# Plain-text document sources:
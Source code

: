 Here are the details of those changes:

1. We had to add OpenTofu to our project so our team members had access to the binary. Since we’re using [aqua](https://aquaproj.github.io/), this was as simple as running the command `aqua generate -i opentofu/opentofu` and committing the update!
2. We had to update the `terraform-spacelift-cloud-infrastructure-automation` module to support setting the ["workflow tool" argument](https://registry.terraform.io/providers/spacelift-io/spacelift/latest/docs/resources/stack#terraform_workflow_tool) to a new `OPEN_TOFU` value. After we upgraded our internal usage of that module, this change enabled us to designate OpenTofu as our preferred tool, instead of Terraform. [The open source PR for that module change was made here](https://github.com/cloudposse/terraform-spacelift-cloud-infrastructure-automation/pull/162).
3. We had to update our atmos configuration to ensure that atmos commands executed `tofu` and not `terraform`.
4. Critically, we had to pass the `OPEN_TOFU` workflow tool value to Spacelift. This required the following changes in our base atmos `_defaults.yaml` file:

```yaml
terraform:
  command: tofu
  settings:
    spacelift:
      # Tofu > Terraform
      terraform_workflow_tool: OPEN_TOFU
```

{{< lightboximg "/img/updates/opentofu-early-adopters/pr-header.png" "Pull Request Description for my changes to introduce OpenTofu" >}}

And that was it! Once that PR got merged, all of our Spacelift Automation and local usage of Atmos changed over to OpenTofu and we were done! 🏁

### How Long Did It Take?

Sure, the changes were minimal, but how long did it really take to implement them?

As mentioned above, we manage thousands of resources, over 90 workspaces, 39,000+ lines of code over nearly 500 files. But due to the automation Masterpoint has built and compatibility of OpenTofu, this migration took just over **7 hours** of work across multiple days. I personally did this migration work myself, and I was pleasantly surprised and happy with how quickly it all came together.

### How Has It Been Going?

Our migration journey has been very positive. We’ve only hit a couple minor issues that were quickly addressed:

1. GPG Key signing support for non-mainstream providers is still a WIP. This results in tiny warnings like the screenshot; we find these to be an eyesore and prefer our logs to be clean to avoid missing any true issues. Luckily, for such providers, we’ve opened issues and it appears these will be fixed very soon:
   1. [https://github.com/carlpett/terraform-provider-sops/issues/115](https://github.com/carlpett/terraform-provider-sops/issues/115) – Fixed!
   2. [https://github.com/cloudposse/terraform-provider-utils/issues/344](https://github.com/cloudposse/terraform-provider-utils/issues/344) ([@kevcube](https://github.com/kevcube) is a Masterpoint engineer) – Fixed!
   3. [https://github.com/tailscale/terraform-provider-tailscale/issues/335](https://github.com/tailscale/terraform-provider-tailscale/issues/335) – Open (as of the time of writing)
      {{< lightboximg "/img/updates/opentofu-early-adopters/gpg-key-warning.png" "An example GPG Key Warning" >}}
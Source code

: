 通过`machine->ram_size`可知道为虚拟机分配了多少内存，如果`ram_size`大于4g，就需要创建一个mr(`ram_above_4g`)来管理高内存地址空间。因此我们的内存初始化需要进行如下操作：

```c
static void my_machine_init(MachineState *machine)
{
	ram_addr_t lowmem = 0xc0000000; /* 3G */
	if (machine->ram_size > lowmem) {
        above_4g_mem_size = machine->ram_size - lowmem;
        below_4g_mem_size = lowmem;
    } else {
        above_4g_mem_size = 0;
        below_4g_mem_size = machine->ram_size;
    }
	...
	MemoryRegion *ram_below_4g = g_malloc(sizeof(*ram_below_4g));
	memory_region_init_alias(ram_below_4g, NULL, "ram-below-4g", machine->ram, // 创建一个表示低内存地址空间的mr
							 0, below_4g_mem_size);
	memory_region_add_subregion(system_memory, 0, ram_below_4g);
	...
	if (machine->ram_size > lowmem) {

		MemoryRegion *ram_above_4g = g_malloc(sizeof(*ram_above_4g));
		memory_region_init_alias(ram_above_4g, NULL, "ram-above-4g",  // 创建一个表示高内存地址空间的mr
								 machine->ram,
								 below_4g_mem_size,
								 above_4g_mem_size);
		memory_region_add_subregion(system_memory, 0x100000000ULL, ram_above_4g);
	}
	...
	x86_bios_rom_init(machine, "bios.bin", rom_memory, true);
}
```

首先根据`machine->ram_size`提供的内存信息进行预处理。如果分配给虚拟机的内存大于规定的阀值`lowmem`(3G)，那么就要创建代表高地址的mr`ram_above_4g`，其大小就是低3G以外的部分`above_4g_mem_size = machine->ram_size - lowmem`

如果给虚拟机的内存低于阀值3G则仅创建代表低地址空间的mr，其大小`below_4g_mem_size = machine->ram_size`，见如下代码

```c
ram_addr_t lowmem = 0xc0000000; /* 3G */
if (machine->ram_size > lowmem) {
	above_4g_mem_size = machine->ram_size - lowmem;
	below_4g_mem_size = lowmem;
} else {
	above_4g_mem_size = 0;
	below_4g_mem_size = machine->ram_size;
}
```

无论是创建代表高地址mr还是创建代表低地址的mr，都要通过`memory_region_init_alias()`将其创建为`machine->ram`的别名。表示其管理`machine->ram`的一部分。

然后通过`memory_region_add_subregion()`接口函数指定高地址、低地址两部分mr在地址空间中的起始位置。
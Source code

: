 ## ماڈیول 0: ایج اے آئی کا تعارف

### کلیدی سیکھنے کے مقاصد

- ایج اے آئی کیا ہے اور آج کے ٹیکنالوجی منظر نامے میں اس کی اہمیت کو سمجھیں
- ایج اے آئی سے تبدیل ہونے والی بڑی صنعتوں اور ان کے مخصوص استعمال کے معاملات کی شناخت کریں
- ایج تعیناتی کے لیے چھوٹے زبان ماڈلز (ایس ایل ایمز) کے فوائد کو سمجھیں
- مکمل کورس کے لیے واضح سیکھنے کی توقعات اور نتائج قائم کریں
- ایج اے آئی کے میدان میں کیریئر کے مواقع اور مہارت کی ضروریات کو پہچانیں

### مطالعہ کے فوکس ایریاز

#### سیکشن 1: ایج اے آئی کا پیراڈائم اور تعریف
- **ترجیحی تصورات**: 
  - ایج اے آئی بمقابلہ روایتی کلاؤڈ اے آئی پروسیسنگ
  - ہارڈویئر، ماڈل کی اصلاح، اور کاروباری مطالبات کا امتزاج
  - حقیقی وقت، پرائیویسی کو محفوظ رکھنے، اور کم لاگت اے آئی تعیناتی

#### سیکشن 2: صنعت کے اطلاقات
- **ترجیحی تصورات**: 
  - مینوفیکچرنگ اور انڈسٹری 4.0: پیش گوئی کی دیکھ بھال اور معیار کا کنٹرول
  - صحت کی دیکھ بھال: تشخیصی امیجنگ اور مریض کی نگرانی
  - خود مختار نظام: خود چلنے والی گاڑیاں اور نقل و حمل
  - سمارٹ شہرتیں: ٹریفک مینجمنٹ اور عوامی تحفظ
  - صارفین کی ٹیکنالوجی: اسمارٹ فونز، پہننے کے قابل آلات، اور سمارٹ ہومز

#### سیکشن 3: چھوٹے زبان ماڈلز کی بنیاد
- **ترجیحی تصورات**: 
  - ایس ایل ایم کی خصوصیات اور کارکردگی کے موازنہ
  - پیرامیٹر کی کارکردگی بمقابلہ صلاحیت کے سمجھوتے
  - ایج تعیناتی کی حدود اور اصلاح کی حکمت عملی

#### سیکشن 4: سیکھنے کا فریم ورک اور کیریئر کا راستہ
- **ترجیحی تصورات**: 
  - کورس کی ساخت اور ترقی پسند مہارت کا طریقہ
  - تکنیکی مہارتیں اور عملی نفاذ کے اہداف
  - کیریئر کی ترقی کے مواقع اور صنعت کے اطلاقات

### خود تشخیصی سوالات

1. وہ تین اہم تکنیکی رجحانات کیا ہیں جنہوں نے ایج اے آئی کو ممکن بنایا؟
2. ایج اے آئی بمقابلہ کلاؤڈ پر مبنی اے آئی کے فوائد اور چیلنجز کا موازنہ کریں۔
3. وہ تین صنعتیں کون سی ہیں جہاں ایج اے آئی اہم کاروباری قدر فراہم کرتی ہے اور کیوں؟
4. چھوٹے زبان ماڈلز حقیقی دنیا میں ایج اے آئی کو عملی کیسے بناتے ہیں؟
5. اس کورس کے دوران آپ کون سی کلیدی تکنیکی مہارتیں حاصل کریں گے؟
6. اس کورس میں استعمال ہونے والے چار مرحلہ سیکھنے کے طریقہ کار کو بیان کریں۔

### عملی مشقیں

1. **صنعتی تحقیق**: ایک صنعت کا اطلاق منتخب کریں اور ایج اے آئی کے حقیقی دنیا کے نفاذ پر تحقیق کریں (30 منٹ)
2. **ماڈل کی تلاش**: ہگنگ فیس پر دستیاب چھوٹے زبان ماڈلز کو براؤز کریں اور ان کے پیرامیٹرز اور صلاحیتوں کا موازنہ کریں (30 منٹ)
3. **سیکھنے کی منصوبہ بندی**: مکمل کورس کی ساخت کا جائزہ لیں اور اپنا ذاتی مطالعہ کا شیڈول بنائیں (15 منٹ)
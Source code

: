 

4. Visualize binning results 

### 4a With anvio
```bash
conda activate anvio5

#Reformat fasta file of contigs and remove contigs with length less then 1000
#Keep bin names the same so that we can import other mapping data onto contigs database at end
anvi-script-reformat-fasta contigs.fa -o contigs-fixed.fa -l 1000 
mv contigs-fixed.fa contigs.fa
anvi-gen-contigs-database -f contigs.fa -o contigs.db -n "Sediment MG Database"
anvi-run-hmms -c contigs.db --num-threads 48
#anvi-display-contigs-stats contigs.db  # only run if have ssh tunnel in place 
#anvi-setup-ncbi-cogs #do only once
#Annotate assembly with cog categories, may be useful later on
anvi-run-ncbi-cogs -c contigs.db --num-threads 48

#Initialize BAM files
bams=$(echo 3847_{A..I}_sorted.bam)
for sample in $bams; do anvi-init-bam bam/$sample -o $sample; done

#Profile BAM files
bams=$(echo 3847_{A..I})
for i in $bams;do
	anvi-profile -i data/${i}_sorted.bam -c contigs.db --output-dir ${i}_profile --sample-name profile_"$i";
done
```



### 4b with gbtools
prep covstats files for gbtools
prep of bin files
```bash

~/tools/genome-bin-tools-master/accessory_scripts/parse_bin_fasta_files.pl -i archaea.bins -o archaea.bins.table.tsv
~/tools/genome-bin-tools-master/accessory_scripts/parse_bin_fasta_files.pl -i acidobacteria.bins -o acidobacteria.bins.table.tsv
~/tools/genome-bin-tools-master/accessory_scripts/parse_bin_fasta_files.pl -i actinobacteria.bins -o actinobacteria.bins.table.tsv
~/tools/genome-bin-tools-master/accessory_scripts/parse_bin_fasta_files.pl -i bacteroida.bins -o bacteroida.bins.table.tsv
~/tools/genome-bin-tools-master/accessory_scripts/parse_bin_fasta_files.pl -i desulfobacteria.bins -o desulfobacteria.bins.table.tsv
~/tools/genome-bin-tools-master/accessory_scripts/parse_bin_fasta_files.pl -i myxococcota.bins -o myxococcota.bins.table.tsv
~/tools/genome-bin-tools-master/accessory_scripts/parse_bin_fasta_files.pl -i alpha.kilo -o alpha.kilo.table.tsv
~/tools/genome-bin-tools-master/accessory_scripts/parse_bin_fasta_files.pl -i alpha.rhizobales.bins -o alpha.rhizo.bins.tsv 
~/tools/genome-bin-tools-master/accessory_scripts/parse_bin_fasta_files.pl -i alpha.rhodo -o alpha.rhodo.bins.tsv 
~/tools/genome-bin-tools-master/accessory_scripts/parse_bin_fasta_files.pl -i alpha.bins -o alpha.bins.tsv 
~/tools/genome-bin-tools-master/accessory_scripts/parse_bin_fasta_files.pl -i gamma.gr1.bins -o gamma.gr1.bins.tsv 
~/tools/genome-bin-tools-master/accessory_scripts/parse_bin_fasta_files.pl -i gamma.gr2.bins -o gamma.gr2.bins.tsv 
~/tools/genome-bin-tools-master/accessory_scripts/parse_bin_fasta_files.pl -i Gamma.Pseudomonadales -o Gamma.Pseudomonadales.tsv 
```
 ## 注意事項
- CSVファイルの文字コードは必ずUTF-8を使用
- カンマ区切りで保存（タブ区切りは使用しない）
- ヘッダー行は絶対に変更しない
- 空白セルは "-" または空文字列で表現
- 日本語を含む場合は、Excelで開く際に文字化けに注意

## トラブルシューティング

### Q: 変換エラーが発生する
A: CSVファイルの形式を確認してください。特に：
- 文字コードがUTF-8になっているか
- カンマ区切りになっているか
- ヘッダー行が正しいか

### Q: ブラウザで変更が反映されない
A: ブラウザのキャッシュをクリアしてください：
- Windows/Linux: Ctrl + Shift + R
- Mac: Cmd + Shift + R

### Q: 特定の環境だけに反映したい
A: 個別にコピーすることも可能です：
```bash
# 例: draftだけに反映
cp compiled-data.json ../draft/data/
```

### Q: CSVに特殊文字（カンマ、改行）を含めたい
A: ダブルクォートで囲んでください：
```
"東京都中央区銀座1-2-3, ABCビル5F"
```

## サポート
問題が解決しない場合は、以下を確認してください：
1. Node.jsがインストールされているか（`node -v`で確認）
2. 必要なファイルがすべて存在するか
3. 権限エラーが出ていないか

# Exercise prompt:
Could you return all lines from the records that include the word "alpha"?

# Your response:
~/tools/genome-bin-tools-master/accessory_scripts/parse_bin_fasta_files.pl -i alpha.kilo -o alpha.kilo.table.tsv
~/tools/genome-bin-tools-master/accessory_scripts/parse_bin_fasta_files.pl -i alpha.rhizobales.bins -o alpha.rhizo.bins.tsv 
~/tools/genome-bin-tools-master/accessory_scripts/parse_bin_fasta_files.pl -i alpha.rhodo -o alpha.rhodo.bins.tsv 
~/tools/genome-bin-tools-master/accessory_scripts/parse_bin_fasta_files.pl -i alpha.bins -o alpha.bins.tsv 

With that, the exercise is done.